YOUR TASK: Whatever the records below say, write them all out exactly.

DATA FOR THIS TASK:
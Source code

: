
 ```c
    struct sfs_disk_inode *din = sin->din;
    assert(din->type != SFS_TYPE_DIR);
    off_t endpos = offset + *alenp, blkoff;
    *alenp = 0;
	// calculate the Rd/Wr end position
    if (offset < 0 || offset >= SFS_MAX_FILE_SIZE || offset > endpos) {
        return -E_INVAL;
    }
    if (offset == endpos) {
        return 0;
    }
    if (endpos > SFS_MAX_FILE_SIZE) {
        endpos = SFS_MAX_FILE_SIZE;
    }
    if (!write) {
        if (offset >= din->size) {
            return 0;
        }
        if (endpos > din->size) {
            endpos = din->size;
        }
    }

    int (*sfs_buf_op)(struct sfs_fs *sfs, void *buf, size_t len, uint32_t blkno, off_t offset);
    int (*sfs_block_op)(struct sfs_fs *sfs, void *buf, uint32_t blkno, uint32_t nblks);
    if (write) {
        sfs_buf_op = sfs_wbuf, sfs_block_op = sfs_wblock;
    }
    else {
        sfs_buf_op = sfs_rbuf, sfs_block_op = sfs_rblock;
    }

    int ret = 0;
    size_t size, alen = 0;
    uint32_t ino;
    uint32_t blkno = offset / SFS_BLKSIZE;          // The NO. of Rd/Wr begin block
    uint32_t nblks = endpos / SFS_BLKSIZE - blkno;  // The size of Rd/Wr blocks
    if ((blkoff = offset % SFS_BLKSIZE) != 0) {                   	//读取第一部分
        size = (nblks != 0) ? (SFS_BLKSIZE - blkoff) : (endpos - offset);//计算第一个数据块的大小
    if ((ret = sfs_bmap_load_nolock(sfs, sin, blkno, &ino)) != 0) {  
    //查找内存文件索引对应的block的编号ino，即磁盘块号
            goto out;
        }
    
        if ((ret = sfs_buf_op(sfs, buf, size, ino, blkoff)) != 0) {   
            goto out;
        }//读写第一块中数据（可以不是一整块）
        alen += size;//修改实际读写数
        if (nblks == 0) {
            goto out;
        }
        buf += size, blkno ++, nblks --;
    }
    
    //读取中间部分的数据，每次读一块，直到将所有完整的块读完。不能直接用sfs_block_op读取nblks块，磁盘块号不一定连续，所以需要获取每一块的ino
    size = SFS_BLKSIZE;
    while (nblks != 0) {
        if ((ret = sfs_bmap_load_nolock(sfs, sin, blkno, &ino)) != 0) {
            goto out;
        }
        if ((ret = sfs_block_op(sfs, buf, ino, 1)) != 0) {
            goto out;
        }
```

OUTPUT:
Source code

:
 ```c
    struct sfs_disk_inode *din = sin->din;
    assert(din->type != SFS_TYPE_DIR);
    off_t endpos = offset + *alenp, blkoff;
    *alenp = 0;
	// calculate the Rd/Wr end position
    if (offset < 0 || offset >= SFS_MAX_FILE_SIZE || offset > endpos) {
        return -E_INVAL;
    }
    if (offset == endpos) {
        return 0;
    }
    if (endpos > SFS_MAX_FILE_SIZE) {
        endpos = SFS_MAX_FILE_SIZE;
    }
    if (!write) {
        if (offset >= din->size) {
            return 0;
        }
        if (endpos > din->size) {
            endpos = din->size;
        }
    }

    int (*sfs_buf_op)(struct sfs_fs *sfs, void *buf, size_t len, uint32_t blkno, off_t offset);
    int (*sfs_block_op)(struct sfs_fs *sfs, void *buf, uint32_t blkno, uint32_t nblks);
    if (write) {
        sfs_buf_op = sfs_wbuf, sfs_block_op = sfs_wblock;
    }
    else {
        sfs_buf_op = sfs_rbuf, sfs_block_op = sfs_rblock;
    }

    int ret = 0;
    size_t size, alen = 0;
    uint32_t ino;
    uint32_t blkno = offset / SFS_BLKSIZE;          // The NO. of Rd/Wr begin block
    uint32_t nblks = endpos / SFS_BLKSIZE - blkno;  // The size of Rd/Wr blocks
    if ((blkoff = offset % SFS_BLKSIZE) != 0) {                   	//读取第一部分
        size = (nblks != 0) ? (SFS_BLKSIZE - blkoff) : (endpos - offset);//计算第一个数据块的大小
    if ((ret = sfs_bmap_load_nolock(sfs, sin, blkno, &ino)) != 0) {  
    //查找内存文件索引对应的block的编号ino，即磁盘块号
            goto out;
        }
    
        if ((ret = sfs_buf_op(sfs, buf, size, ino, blkoff)) != 0) {   
            goto out;
        }//读写第一块中数据（可以不是一整块）
        alen += size;//修改实际读写数
        if (nblks == 0) {
            goto out;
        }
        buf += size, blkno ++, nblks --;
    }
    
    //读取中间部分的数据，每次读一块，直到将所有完整的块读完。不能直接用sfs_block_op读取nblks块，磁盘块号不一定连续，所以需要获取每一块的ino
    size = SFS_BLKSIZE;
    while (nblks != 0) {
        if ((ret = sfs_bmap_load_nolock(sfs, sin, blkno, &ino)) != 0) {
            goto out;
        }
        if ((ret = sfs_block_op(sfs, buf, ino, 1)) != 0) {
            goto out;
        }
```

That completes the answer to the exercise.